The demo demonstrates an example of joint usage of several neural networks to detect 3 basic actions (sitting, standing, raising hand) and recognize people by faces in the classroom environment. The demo uses Async API for action and face detection nets. It allows to parallelize execution of face recognition and detection: while face recognition is running on one accelerator face and action detection could performed on other. The corresponding pre-trained models are delivered with the product:
face-detection-retail-0004
, which is a primary detection network for finding faces.landmarks-regression-retail-0009
, which is executed on top of the results from the first network and outputs a vector of facial landmarks for each detected face.face-reidentification-retail-0071
, which is executed on top of the results from the first network and outputs a vector of features for each detected face.person-detection-action-recognition-0003
, which is a detection network for finding persons and simultaneously predicting their current actions.

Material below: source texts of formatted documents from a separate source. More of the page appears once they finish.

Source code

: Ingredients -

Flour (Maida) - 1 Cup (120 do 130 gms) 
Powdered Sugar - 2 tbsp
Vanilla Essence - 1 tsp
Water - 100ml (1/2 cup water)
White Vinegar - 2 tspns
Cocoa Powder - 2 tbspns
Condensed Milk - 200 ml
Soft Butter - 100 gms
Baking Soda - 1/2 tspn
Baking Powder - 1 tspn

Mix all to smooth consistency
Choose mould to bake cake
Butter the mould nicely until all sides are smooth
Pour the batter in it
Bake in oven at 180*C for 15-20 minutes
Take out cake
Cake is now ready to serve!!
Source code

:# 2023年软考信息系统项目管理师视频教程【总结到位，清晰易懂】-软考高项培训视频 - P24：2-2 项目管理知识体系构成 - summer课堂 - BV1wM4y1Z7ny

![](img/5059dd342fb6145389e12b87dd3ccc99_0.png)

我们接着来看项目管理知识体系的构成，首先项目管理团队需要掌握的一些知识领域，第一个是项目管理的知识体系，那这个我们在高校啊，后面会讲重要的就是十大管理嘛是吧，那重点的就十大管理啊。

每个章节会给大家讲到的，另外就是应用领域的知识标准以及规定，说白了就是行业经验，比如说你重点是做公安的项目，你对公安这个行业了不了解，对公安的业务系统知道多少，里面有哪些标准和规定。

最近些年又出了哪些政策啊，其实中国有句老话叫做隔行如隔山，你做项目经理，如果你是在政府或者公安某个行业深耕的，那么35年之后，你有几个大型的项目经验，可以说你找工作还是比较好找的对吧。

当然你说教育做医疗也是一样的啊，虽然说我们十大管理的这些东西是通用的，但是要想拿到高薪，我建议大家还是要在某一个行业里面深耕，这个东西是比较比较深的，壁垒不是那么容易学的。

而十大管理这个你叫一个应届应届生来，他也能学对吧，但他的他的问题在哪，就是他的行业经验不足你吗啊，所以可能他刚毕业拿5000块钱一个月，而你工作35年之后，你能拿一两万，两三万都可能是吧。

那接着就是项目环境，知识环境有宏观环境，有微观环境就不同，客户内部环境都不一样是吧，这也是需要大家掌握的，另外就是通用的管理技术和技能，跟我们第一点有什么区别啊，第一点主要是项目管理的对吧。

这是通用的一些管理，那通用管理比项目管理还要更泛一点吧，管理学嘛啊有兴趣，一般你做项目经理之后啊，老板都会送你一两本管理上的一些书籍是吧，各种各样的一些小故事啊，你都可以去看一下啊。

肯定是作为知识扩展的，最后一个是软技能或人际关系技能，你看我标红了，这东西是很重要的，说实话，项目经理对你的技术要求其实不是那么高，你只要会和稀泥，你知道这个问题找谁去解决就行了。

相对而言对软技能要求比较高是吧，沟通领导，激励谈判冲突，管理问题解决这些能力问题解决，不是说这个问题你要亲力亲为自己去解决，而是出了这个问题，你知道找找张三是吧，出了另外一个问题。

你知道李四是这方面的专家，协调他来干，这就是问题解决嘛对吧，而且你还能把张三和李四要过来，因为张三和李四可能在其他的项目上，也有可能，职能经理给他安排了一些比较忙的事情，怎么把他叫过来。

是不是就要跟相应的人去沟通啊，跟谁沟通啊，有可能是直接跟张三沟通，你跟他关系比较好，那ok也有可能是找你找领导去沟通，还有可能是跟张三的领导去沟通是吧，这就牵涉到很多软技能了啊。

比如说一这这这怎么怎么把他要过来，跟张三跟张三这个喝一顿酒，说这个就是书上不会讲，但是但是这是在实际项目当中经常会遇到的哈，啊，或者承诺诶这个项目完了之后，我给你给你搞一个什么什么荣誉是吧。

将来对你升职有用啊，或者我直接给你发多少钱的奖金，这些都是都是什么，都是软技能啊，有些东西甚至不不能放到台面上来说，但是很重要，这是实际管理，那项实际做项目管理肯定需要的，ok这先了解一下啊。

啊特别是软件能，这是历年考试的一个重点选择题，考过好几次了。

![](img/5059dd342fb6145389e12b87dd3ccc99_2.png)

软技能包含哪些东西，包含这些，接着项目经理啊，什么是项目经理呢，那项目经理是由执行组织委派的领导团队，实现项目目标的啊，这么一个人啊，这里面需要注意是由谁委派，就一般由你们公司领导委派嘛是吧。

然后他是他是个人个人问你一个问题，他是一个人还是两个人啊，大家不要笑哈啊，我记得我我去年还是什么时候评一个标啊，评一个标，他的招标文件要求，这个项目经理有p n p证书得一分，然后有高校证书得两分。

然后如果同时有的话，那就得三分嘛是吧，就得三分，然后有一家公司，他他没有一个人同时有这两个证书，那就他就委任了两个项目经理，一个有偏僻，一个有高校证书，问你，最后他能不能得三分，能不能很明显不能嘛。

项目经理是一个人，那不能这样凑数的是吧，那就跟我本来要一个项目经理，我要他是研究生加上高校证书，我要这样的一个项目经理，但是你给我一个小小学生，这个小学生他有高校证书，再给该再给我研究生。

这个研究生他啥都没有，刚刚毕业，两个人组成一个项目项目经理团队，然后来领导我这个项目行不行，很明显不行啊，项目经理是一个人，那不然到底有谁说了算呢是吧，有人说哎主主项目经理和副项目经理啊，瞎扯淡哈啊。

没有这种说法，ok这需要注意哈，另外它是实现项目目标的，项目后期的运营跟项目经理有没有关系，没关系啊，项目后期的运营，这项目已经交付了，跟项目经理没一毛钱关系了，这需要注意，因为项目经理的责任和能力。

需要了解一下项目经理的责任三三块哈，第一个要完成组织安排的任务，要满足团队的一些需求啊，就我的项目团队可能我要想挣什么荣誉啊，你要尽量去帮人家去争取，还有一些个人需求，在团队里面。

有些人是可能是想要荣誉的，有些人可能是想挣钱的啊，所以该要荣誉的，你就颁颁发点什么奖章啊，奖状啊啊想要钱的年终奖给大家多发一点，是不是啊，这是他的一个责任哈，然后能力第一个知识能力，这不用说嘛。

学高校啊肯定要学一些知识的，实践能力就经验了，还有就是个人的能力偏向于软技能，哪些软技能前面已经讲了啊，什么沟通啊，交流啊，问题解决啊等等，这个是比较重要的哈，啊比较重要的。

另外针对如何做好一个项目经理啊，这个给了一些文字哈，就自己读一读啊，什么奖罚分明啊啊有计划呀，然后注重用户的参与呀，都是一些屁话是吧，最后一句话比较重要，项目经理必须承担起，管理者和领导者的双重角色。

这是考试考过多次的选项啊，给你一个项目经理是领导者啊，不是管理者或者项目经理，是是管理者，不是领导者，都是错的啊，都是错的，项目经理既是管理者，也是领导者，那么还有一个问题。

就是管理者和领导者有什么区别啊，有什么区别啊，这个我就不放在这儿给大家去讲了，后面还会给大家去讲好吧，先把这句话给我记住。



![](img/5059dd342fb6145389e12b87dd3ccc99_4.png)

On the start-up the application reads command line parameters and loads to the InferenceEngine four networks for execution on different devices depending on -d... options family. Upon getting a frame from the OpenCV's VideoCapture it performs inference of face detection and action detection networks. After that rois obtained by face detector are feed to facial landmarks regression network. Then landmarks are used to align faces by affine transform and feed them to the face recognition net.
To recognize faces on a frame the demo needs a gallery of reference images. Each image should contain a tight crop of face.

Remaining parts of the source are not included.